Message ID | 20240404151359.47970-9-yazen.ghannam@amd.com (mailing list archive) |
---|---|
State | New |
Headers | show |
Series | MCA Updates | expand |
On Thu, Apr 04, 2024 at 10:13:51AM -0500, Yazen Ghannam wrote: > -/* Deferred error settings */ > +/* MCA Interrupt Configuration register, one per CPU */ SMCA? > #define MSR_CU_DEF_ERR 0xC0000410 > -#define MASK_DEF_LVTOFF 0x000000F0 > -#define MASK_DEF_INT_TYPE 0x00000006 > -#define DEF_INT_TYPE_APIC 0x2 > +#define MSR_MCA_INTR_CFG 0xC0000410 You do see those other MSRs' prefixes, right? MSR_AMD64_SMCA_... Is this one not part of the SMCA arch? > +#define INTR_CFG_DFR_LVT_OFFSET GENMASK_ULL(7, 4) > +#define INTR_CFG_LEGACY_DFR_INTR_TYPE GENMASK_ULL(2, 1) > #define INTR_TYPE_APIC 0x1 Ditto for its bit(s) names. > +static u64 get_mca_intr_cfg(void) > +{ > + u64 mca_intr_cfg; > + > + if (!mce_flags.succor) > + return 0; > + > + if (rdmsrl_safe(MSR_MCA_INTR_CFG, &mca_intr_cfg)) > + return 0; > + > + return mca_intr_cfg; > +} This is an overkill. If we add a function for every MSR we're reading... Do this differently: prepare the value you're writing back into the INTR_CFG MSR once, save it into mca_intr_cfg and then write it on each core at the end of enable_deferred_error_interrupt(). And make u64 mca_intr_cfg static global to amd.c so that you can refer to it from outside of the functions and then you don't have to pass it around as a function param. Thx.

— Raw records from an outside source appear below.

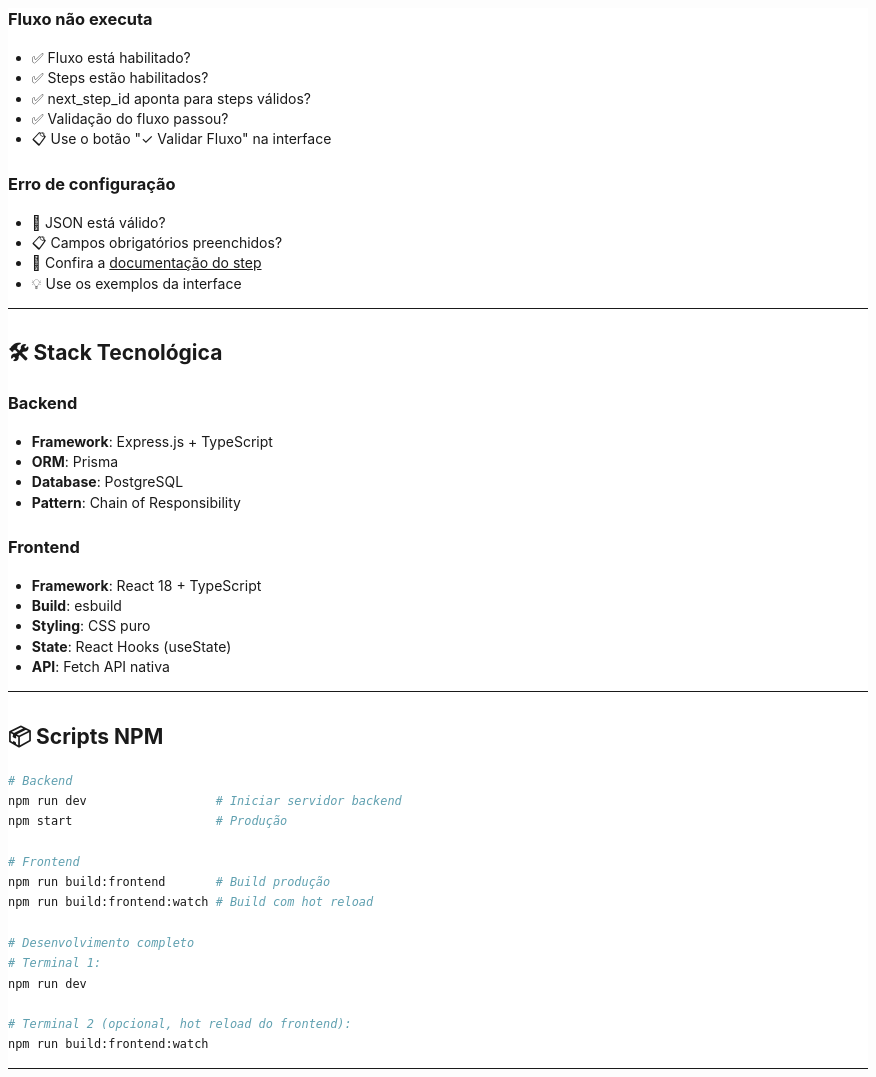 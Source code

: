 ### Fluxo não executa
- ✅ Fluxo está habilitado?
- ✅ Steps estão habilitados?
- ✅ next_step_id aponta para steps válidos?
- ✅ Validação do fluxo passou?
- 📋 Use o botão "✓ Validar Fluxo" na interface

### Erro de configuração
- 📝 JSON está válido?
- 📋 Campos obrigatórios preenchidos?
- 📖 Confira a [documentação do step](./STEPS_DOCUMENTATION.md)
- 💡 Use os exemplos da interface

---

## 🛠️ Stack Tecnológica

### Backend
- **Framework**: Express.js + TypeScript
- **ORM**: Prisma
- **Database**: PostgreSQL
- **Pattern**: Chain of Responsibility

### Frontend
- **Framework**: React 18 + TypeScript
- **Build**: esbuild
- **Styling**: CSS puro
- **State**: React Hooks (useState)
- **API**: Fetch API nativa

---

## 📦 Scripts NPM

```bash
# Backend
npm run dev                  # Iniciar servidor backend
npm start                    # Produção

# Frontend
npm run build:frontend       # Build produção
npm run build:frontend:watch # Build com hot reload

# Desenvolvimento completo
# Terminal 1:
npm run dev

# Terminal 2 (opcional, hot reload do frontend):
npm run build:frontend:watch
```

---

On 4/29/2024 9:12 AM, Borislav Petkov wrote: > On Thu, Apr 04, 2024 at 10:13:51AM -0500, Yazen Ghannam wrote: >> -/* Deferred error settings */ >> +/* MCA Interrupt Configuration register, one per CPU */ > > SMCA? > >> #define MSR_CU_DEF_ERR 0xC0000410 >> -#define MASK_DEF_LVTOFF 0x000000F0 >> -#define MASK_DEF_INT_TYPE 0x00000006 >> -#define DEF_INT_TYPE_APIC 0x2 >> +#define MSR_MCA_INTR_CFG 0xC0000410 > > You do see those other MSRs' prefixes, right? > > MSR_AMD64_SMCA_... > > Is this one not part of the SMCA arch? > No, it is part of SUCCOR. The old define is above: MSR_CU_DEF_ERR. This is how it is listed in the PPR: MSRC000_0410 [MCA Interrupt Configuration] (Core::X86::Msr::McaIntrCfg) >> +#define INTR_CFG_DFR_LVT_OFFSET GENMASK_ULL(7, 4) >> +#define INTR_CFG_LEGACY_DFR_INTR_TYPE GENMASK_ULL(2, 1) >> #define INTR_TYPE_APIC 0x1 > > Ditto for its bit(s) names. > Okay. >> +static u64 get_mca_intr_cfg(void) >> +{ >> + u64 mca_intr_cfg; >> + >> + if (!mce_flags.succor) >> + return 0; >> + >> + if (rdmsrl_safe(MSR_MCA_INTR_CFG, &mca_intr_cfg)) >> + return 0; >> + >> + return mca_intr_cfg; >> +} > > This is an overkill. If we add a function for every MSR we're reading... > > Do this differently: prepare the value you're writing back into the > INTR_CFG MSR once, save it into mca_intr_cfg and then write it on each > core at the end of enable_deferred_error_interrupt(). > > And make u64 mca_intr_cfg static global to amd.c so that you can refer > to it from outside of the functions and then you don't have to pass it > around as a function param. > > Thx. > Good idea. In fact, we can treat this register as read-only, since we will only handle (SUCCOR && SMCA) systems. The only need to write this register would be on !SMCA systems. We need to assume that the register value will be identical for all CPUs. This is the expectation, but I'll add a comment to highlight this. Also, we don't need the entire register. We just need the LVT offset fields which are 4 bits each. Thanks, Yazen
On Mon, Apr 29, 2024 at 10:18:59AM -0400, Yazen Ghannam wrote: > Good idea. In fact, we can treat this register as read-only, since we will > only handle (SUCCOR && SMCA) systems. The only need to write this register > would be on !SMCA systems. > > We need to assume that the register value will be identical for all CPUs. This > is the expectation, but I'll add a comment to highlight this. > > Also, we don't need the entire register. We just need the LVT offset fields > which are 4 bits each. Yes, you could read out and sanity-check only the LVT offsets and make they're the same across all cores to make sure BIOS hasn't dropped the ball in programming them. But see my previous mail too: I think we should leave pre-Zen as it is and do cleanups and simplifications only for Zen and newer. Thx.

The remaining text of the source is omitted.